1.1- Pragmatic Diagnostics aims at becoming a major technology transfer player and R&D-partner for the international IVD industry.
1.2- It is the policy of Pragmatic Diagnostics to provide customers with design and development services that meet or exceed the agreed requirements, adding value to their R&D investment.
1.3- We are fully committed to always comply with ISO 13485:2016 quality requirements and, when agreed with the customer, the following regulations: Regulation (EU) 2017/746 / EU In Vitro Diagnostic Medical Device Directive 98/79/EC and the USA 21 CFR Subchapter H – Medical Devices for our products under development and services. With that in mind, we will prepare the appropriate documentation to ensure transfer from development to production and to facilitate regulatory submissions compliant with the aforementioned regulations.
1.4- In Pragmatic Diagnostics, we are also committed to maintain the effectiveness of our Quality Management System.
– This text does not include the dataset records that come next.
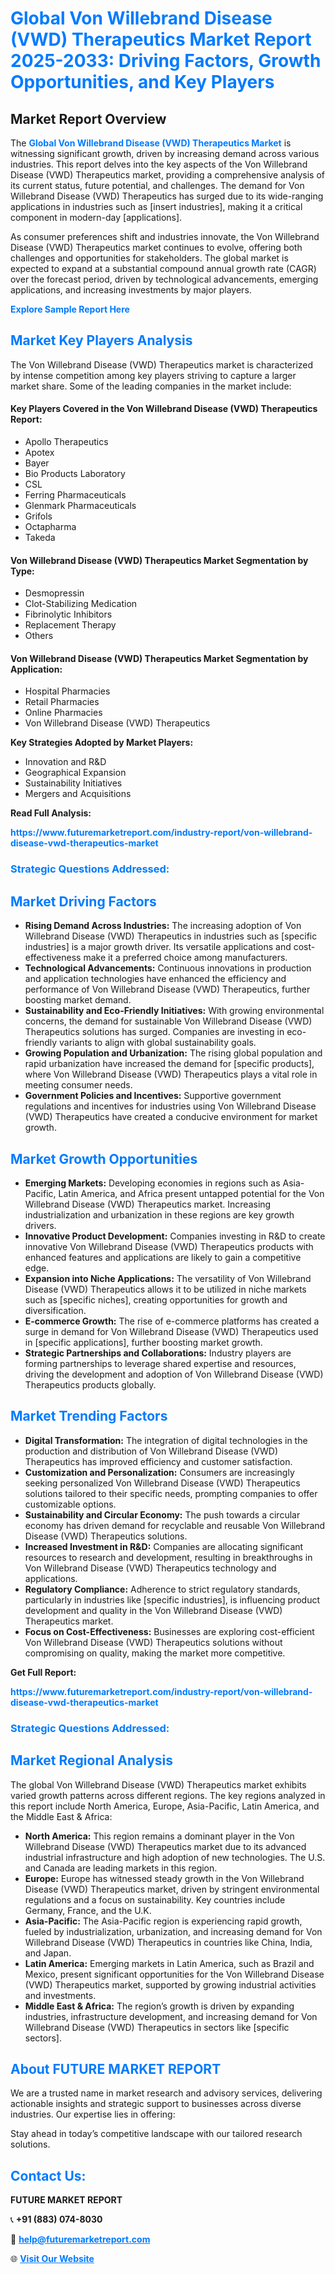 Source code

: <h1 style="color: #007BFF;">Global Von Willebrand Disease (VWD) Therapeutics Market Report 2025-2033: Driving Factors, Growth Opportunities, and Key Players</h1>

<section id="overview">
<h2>Market Report Overview</h2>
<p>The <a href="https://www.futuremarketreport.com/industry-report/von-willebrand-disease-vwd-therapeutics-market" style="color: #007BFF; text-decoration: none;"><strong>Global Von Willebrand Disease (VWD) Therapeutics Market</strong></a> is witnessing significant growth, driven by increasing demand across various industries. This report delves into the key aspects of the Von Willebrand Disease (VWD) Therapeutics market, providing a comprehensive analysis of its current status, future potential, and challenges. The demand for Von Willebrand Disease (VWD) Therapeutics has surged due to its wide-ranging applications in industries such as [insert industries], making it a critical component in modern-day [applications].</p>
<p>As consumer preferences shift and industries innovate, the Von Willebrand Disease (VWD) Therapeutics market continues to evolve, offering both challenges and opportunities for stakeholders. The global market is expected to expand at a substantial compound annual growth rate (CAGR) over the forecast period, driven by technological advancements, emerging applications, and increasing investments by major players.</p>
</section>

<section id="overview">
<p><a href="https://www.futuremarketreport.com/request-sample/reportId=123446" style="color: #007BFF; text-decoration: none;"><strong>Explore Sample Report Here</strong></a></p>
</section>

<section id="key-players">
<h2 style="color: #007BFF;">Market Key Players Analysis</h2>
<p>The Von Willebrand Disease (VWD) Therapeutics market is characterized by intense competition among key players striving to capture a larger market share. Some of the leading companies in the market include:</p>
<h4>Key Players Covered in the Von Willebrand Disease (VWD) Therapeutics Report:</h4>
<ul><li>Apollo Therapeutics</li><li>Apotex</li><li>Bayer</li><li>Bio Products Laboratory</li><li>CSL</li><li>Ferring Pharmaceuticals</li><li>Glenmark Pharmaceuticals</li><li>Grifols</li><li>Octapharma</li><li>Takeda</li></ul>
<h4>Von Willebrand Disease (VWD) Therapeutics Market Segmentation by Type:</h4>
<ul><li>Desmopressin</li><li>Clot-Stabilizing Medication</li><li>Fibrinolytic Inhibitors</li><li>Replacement Therapy</li><li>Others</li></ul>

<h4>Von Willebrand Disease (VWD) Therapeutics Market Segmentation by Application:</h4>
<ul><li>Hospital Pharmacies</li><li>Retail Pharmacies</li><li>Online Pharmacies</li><li>Von Willebrand Disease (VWD) Therapeutics</li></ul>
<p><strong>Key Strategies Adopted by Market Players:</strong></p>
<ul>
<li>Innovation and R&D</li>
<li>Geographical Expansion</li>
<li>Sustainability Initiatives</li>
<li>Mergers and Acquisitions</li>
</ul>
</section>

<section>
<p><strong>Read Full Analysis: </strong></p><a href="https://www.futuremarketreport.com/industry-report/von-willebrand-disease-vwd-therapeutics-market" style="color: #007BFF; text-decoration: none;"><strong>https://www.futuremarketreport.com/industry-report/von-willebrand-disease-vwd-therapeutics-market</strong></a>
<h3 style="color: #007BFF;">Strategic Questions Addressed:</h3>
</section>

<section id="driving-factors">
<h2 style="color: #007BFF;">Market Driving Factors</h2>
<ul>
<li><strong>Rising Demand Across Industries:</strong> The increasing adoption of Von Willebrand Disease (VWD) Therapeutics in industries such as [specific industries] is a major growth driver. Its versatile applications and cost-effectiveness make it a preferred choice among manufacturers.</li>
<li><strong>Technological Advancements:</strong> Continuous innovations in production and application technologies have enhanced the efficiency and performance of Von Willebrand Disease (VWD) Therapeutics, further boosting market demand.</li>
<li><strong>Sustainability and Eco-Friendly Initiatives:</strong> With growing environmental concerns, the demand for sustainable Von Willebrand Disease (VWD) Therapeutics solutions has surged. Companies are investing in eco-friendly variants to align with global sustainability goals.</li>
<li><strong>Growing Population and Urbanization:</strong> The rising global population and rapid urbanization have increased the demand for [specific products], where Von Willebrand Disease (VWD) Therapeutics plays a vital role in meeting consumer needs.</li>
<li><strong>Government Policies and Incentives:</strong> Supportive government regulations and incentives for industries using Von Willebrand Disease (VWD) Therapeutics have created a conducive environment for market growth.</li>
</ul>
</section>

<section id="growth-opportunities">
<h2 style="color: #007BFF;">Market Growth Opportunities</h2>
<ul>
<li><strong>Emerging Markets:</strong> Developing economies in regions such as Asia-Pacific, Latin America, and Africa present untapped potential for the Von Willebrand Disease (VWD) Therapeutics market. Increasing industrialization and urbanization in these regions are key growth drivers.</li>
<li><strong>Innovative Product Development:</strong> Companies investing in R&D to create innovative Von Willebrand Disease (VWD) Therapeutics products with enhanced features and applications are likely to gain a competitive edge.</li>
<li><strong>Expansion into Niche Applications:</strong> The versatility of Von Willebrand Disease (VWD) Therapeutics allows it to be utilized in niche markets such as [specific niches], creating opportunities for growth and diversification.</li>
<li><strong>E-commerce Growth:</strong> The rise of e-commerce platforms has created a surge in demand for Von Willebrand Disease (VWD) Therapeutics used in [specific applications], further boosting market growth.</li>
<li><strong>Strategic Partnerships and Collaborations:</strong> Industry players are forming partnerships to leverage shared expertise and resources, driving the development and adoption of Von Willebrand Disease (VWD) Therapeutics products globally.</li>
</ul>
</section>

<section id="trending-factors">
<h2 style="color: #007BFF;">Market Trending Factors</h2>
<ul>
<li><strong>Digital Transformation:</strong> The integration of digital technologies in the production and distribution of Von Willebrand Disease (VWD) Therapeutics has improved efficiency and customer satisfaction.</li>
<li><strong>Customization and Personalization:</strong> Consumers are increasingly seeking personalized Von Willebrand Disease (VWD) Therapeutics solutions tailored to their specific needs, prompting companies to offer customizable options.</li>
<li><strong>Sustainability and Circular Economy:</strong> The push towards a circular economy has driven demand for recyclable and reusable Von Willebrand Disease (VWD) Therapeutics solutions.</li>
<li><strong>Increased Investment in R&D:</strong> Companies are allocating significant resources to research and development, resulting in breakthroughs in Von Willebrand Disease (VWD) Therapeutics technology and applications.</li>
<li><strong>Regulatory Compliance:</strong> Adherence to strict regulatory standards, particularly in industries like [specific industries], is influencing product development and quality in the Von Willebrand Disease (VWD) Therapeutics market.</li>
<li><strong>Focus on Cost-Effectiveness:</strong> Businesses are exploring cost-efficient Von Willebrand Disease (VWD) Therapeutics solutions without compromising on quality, making the market more competitive.</li>
</ul>
</section>

<section>
<p><strong>Get Full Report: </strong></p><a href="https://www.futuremarketreport.com/industry-report/von-willebrand-disease-vwd-therapeutics-market" style="color: #007BFF; text-decoration: none;"><strong>https://www.futuremarketreport.com/industry-report/von-willebrand-disease-vwd-therapeutics-market</strong></a>
<h3 style="color: #007BFF;">Strategic Questions Addressed:</h3>
</section>


<section id="regional-analysis">
<h2 style="color: #007BFF;">Market Regional Analysis</h2>
<p>The global Von Willebrand Disease (VWD) Therapeutics market exhibits varied growth patterns across different regions. The key regions analyzed in this report include North America, Europe, Asia-Pacific, Latin America, and the Middle East & Africa:</p>
<ul>
<li><strong>North America:</strong> This region remains a dominant player in the Von Willebrand Disease (VWD) Therapeutics market due to its advanced industrial infrastructure and high adoption of new technologies. The U.S. and Canada are leading markets in this region.</li>
<li><strong>Europe:</strong> Europe has witnessed steady growth in the Von Willebrand Disease (VWD) Therapeutics market, driven by stringent environmental regulations and a focus on sustainability. Key countries include Germany, France, and the U.K.</li>
<li><strong>Asia-Pacific:</strong> The Asia-Pacific region is experiencing rapid growth, fueled by industrialization, urbanization, and increasing demand for Von Willebrand Disease (VWD) Therapeutics in countries like China, India, and Japan.</li>
<li><strong>Latin America:</strong> Emerging markets in Latin America, such as Brazil and Mexico, present significant opportunities for the Von Willebrand Disease (VWD) Therapeutics market, supported by growing industrial activities and investments.</li>
<li><strong>Middle East & Africa:</strong> The region’s growth is driven by expanding industries, infrastructure development, and increasing demand for Von Willebrand Disease (VWD) Therapeutics in sectors like [specific sectors].</li>
</ul>
</section>

<footer>
<h2 style="color: #007BFF;">About FUTURE MARKET REPORT</h2>
<p>We are a trusted name in market research and advisory services, delivering actionable insights and strategic support to businesses across diverse industries. Our expertise lies in offering:</p>

<p>Stay ahead in today’s competitive landscape with our tailored research solutions.</p>

<h2 style="color: #007BFF;">Contact Us:</h2>
<p><strong>FUTURE MARKET REPORT</strong></p>
<p>📞 <strong>+91 (883) 074-8030</strong></p>
<p>📧 <strong><a href="mailto:help@futuremarketreport.com" style="color: #007BFF;">help@futuremarketreport.com</a></strong></p>
<p>🌐 <strong><a href="https://www.futuremarketreport.com/" style="color: #007BFF;">Visit Our Website</a></strong></p>
</footer>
In addition, we strongly believe that the continuous improvement of our Quality Management System is the tool to achieve our purposes. For that reason, we use risk-based approaches in our Quality Management System, and our procedures are constantly reviewed and updated.
1.5- We do believe that Quality affects the entire organisation at all levels. Not only is the staff trained in the job position duties, but also in our Quality System and encouraged to participate in its improvement.